**Input records:**
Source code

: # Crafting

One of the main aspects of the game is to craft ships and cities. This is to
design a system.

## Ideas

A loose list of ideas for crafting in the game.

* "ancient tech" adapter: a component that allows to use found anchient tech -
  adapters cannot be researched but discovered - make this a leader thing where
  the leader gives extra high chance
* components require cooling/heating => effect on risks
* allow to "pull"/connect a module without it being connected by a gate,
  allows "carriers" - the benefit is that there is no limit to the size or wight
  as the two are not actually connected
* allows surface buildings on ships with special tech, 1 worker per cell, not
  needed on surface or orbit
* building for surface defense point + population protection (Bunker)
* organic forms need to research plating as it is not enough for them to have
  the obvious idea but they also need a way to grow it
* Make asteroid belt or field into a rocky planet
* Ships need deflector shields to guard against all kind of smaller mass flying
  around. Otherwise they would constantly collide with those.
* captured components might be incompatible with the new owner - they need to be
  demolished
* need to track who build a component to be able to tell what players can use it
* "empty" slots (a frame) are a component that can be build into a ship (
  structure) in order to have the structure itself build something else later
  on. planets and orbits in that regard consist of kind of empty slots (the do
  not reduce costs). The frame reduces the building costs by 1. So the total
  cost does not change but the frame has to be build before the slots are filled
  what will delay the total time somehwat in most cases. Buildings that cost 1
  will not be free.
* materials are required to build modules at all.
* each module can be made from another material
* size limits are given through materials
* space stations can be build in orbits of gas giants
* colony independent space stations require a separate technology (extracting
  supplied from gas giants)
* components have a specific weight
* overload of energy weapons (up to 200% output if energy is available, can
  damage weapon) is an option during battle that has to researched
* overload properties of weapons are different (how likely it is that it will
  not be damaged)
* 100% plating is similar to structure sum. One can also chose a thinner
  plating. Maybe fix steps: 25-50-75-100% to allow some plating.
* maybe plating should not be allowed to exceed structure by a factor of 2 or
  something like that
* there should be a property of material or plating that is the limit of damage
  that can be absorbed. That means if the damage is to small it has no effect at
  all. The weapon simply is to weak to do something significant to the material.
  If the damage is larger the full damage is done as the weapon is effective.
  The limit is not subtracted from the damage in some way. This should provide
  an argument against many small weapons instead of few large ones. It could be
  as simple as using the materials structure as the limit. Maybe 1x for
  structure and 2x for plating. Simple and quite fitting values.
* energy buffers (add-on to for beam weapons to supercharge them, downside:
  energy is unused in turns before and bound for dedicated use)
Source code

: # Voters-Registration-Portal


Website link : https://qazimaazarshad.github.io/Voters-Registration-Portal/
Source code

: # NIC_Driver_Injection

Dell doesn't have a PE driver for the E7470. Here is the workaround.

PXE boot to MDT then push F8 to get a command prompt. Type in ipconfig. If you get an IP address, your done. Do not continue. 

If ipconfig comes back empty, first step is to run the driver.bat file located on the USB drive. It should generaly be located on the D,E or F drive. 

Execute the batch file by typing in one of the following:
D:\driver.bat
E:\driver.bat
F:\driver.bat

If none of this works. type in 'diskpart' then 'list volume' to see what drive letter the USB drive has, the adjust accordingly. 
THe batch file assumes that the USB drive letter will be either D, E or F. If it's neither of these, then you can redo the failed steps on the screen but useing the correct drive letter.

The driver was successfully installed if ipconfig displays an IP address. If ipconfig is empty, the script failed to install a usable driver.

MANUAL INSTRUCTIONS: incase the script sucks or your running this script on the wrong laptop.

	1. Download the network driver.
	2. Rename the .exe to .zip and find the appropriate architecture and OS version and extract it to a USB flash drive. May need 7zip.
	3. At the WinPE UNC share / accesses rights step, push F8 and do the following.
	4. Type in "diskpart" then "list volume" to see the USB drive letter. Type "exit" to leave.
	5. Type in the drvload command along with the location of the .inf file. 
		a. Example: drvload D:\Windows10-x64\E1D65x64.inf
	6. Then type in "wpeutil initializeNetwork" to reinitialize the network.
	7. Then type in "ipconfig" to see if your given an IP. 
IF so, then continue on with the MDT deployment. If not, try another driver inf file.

**Task:** In the entries above, how many lines hold the word "components"? Answer with the number only.

**Problem solution:** 3